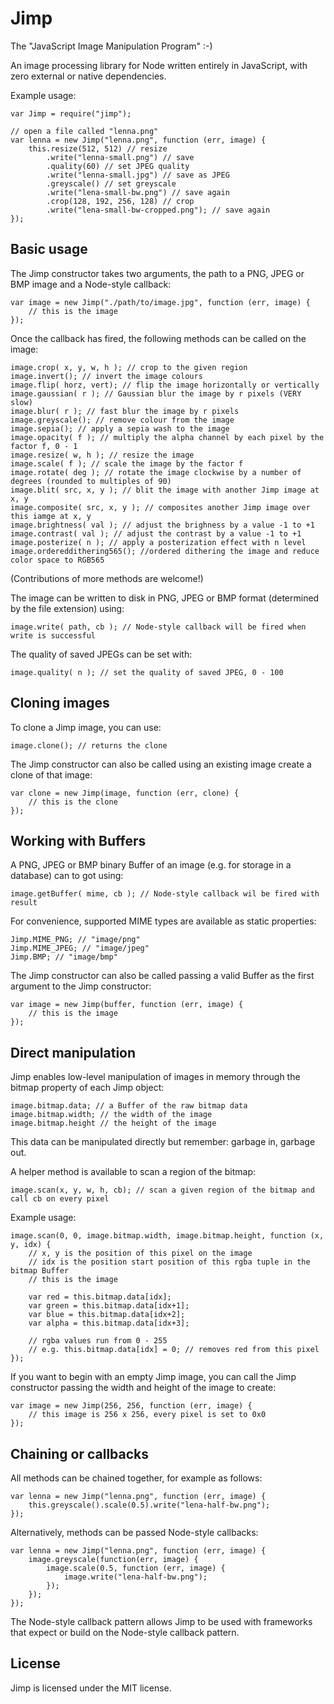 # Jimp #

The "JavaScript Image Manipulation Program" :-)

An image processing library for Node written entirely in JavaScript, with zero external or native dependencies.

Example usage:

    var Jimp = require("jimp");

    // open a file called "lenna.png"
    var lenna = new Jimp("lenna.png", function (err, image) {
        this.resize(512, 512) // resize
            .write("lenna-small.png") // save
            .quality(60) // set JPEG quality
            .write("lenna-small.jpg") // save as JPEG
            .greyscale() // set greyscale
            .write("lena-small-bw.png") // save again
            .crop(128, 192, 256, 128) // crop
            .write("lena-small-bw-cropped.png"); // save again
    });

## Basic usage ##

The Jimp constructor takes two arguments, the path to a PNG, JPEG or BMP image and a Node-style callback:

    var image = new Jimp("./path/to/image.jpg", function (err, image) {
        // this is the image
    });

Once the callback has fired, the following methods can be called on the image:

    image.crop( x, y, w, h ); // crop to the given region
    image.invert(); // invert the image colours
    image.flip( horz, vert); // flip the image horizontally or vertically
    image.gaussian( r ); // Gaussian blur the image by r pixels (VERY slow)
    image.blur( r ); // fast blur the image by r pixels
    image.greyscale(); // remove colour from the image
    image.sepia(); // apply a sepia wash to the image
    image.opacity( f ); // multiply the alpha channel by each pixel by the factor f, 0 - 1
    image.resize( w, h ); // resize the image
    image.scale( f ); // scale the image by the factor f
    image.rotate( deg ); // rotate the image clockwise by a number of degrees (rounded to multiples of 90)
    image.blit( src, x, y ); // blit the image with another Jimp image at x, y
    image.composite( src, x, y ); // composites another Jimp image over this iamge at x, y
    image.brightness( val ); // adjust the brighness by a value -1 to +1
    image.contrast( val ); // adjust the contrast by a value -1 to +1
    image.posterize( n ); // apply a posterization effect with n level
    image.ordereddithering565(); //ordered dithering the image and reduce color space to RGB565

(Contributions of more methods are welcome!)

The image can be written to disk in PNG, JPEG or BMP format (determined by the file extension) using:

    image.write( path, cb ); // Node-style callback will be fired when write is successful

The quality of saved JPEGs can be set with:

    image.quality( n ); // set the quality of saved JPEG, 0 - 100

## Cloning images ##

To clone a Jimp image, you can use:

    image.clone(); // returns the clone

The Jimp constructor can also be called using an existing image create a clone of that image:

    var clone = new Jimp(image, function (err, clone) {
        // this is the clone
    });

## Working with Buffers ##

A PNG, JPEG or BMP binary Buffer of an image (e.g. for storage in a database) can to got using:

    image.getBuffer( mime, cb ); // Node-style callback wil be fired with result

For convenience, supported MIME types are available as static properties:

    Jimp.MIME_PNG; // "image/png"
    Jimp.MIME_JPEG; // "image/jpeg"
    Jimp.BMP; // "image/bmp"

The Jimp constructor can also be called passing a valid Buffer as the first argument to the Jimp constructor:

    var image = new Jimp(buffer, function (err, image) {
        // this is the image
    });

## Direct manipulation ##

Jimp enables low-level manipulation of images in memory through the bitmap property of each Jimp object:

    image.bitmap.data; // a Buffer of the raw bitmap data
    image.bitmap.width; // the width of the image
    image.bitmap.height // the height of the image

This data can be manipulated directly but remember: garbage in, garbage out.

A helper method is available to scan a region of the bitmap:

    image.scan(x, y, w, h, cb); // scan a given region of the bitmap and call cb on every pixel
    
Example usage:

    image.scan(0, 0, image.bitmap.width, image.bitmap.height, function (x, y, idx) {
        // x, y is the position of this pixel on the image
        // idx is the position start position of this rgba tuple in the bitmap Buffer
        // this is the image
        
        var red = this.bitmap.data[idx];
        var green = this.bitmap.data[idx+1];
        var blue = this.bitmap.data[idx+2];
        var alpha = this.bitmap.data[idx+3];
        
        // rgba values run from 0 - 255
        // e.g. this.bitmap.data[idx] = 0; // removes red from this pixel
    });

If you want to begin with an empty Jimp image, you can call the Jimp constructor passing the width and height of the image to create:

    var image = new Jimp(256, 256, function (err, image) {
        // this image is 256 x 256, every pixel is set to 0x0
    });

## Chaining or callbacks ##

All methods can be chained together, for example as follows:

    var lenna = new Jimp("lenna.png", function (err, image) {
        this.greyscale().scale(0.5).write("lena-half-bw.png");
    });

Alternatively, methods can be passed Node-style callbacks:

    var lenna = new Jimp("lenna.png", function (err, image) {
        image.greyscale(function(err, image) {
            image.scale(0.5, function (err, image) {
                image.write("lena-half-bw.png");
            });
        });
    });

The Node-style callback pattern allows Jimp to be used with frameworks that expect or build on the Node-style callback pattern.

## License ##

Jimp is licensed under the MIT license.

(Task prompt)
All lines in the data above from the one with "128) // crop" through the one with "The Jimp constructor can also be called using" must be repeated exactly, and no others.

(The completed task)
            .crop(128, 192, 256, 128) // crop
            .write("lena-small-bw-cropped.png"); // save again
    });

## Basic usage ##

The Jimp constructor takes two arguments, the path to a PNG, JPEG or BMP image and a Node-style callback:

    var image = new Jimp("./path/to/image.jpg", function (err, image) {
        // this is the image
    });

Once the callback has fired, the following methods can be called on the image:

    image.crop( x, y, w, h ); // crop to the given region
    image.invert(); // invert the image colours
    image.flip( horz, vert); // flip the image horizontally or vertically
    image.gaussian( r ); // Gaussian blur the image by r pixels (VERY slow)
    image.blur( r ); // fast blur the image by r pixels
    image.greyscale(); // remove colour from the image
    image.sepia(); // apply a sepia wash to the image
    image.opacity( f ); // multiply the alpha channel by each pixel by the factor f, 0 - 1
    image.resize( w, h ); // resize the image
    image.scale( f ); // scale the image by the factor f
    image.rotate( deg ); // rotate the image clockwise by a number of degrees (rounded to multiples of 90)
    image.blit( src, x, y ); // blit the image with another Jimp image at x, y
    image.composite( src, x, y ); // composites another Jimp image over this iamge at x, y
    image.brightness( val ); // adjust the brighness by a value -1 to +1
    image.contrast( val ); // adjust the contrast by a value -1 to +1
    image.posterize( n ); // apply a posterization effect with n level
    image.ordereddithering565(); //ordered dithering the image and reduce color space to RGB565

(Contributions of more methods are welcome!)

The image can be written to disk in PNG, JPEG or BMP format (determined by the file extension) using:

    image.write( path, cb ); // Node-style callback will be fired when write is successful

The quality of saved JPEGs can be set with:

    image.quality( n ); // set the quality of saved JPEG, 0 - 100

## Cloning images ##

To clone a Jimp image, you can use:

    image.clone(); // returns the clone

The Jimp constructor can also be called using an existing image create a clone of that image:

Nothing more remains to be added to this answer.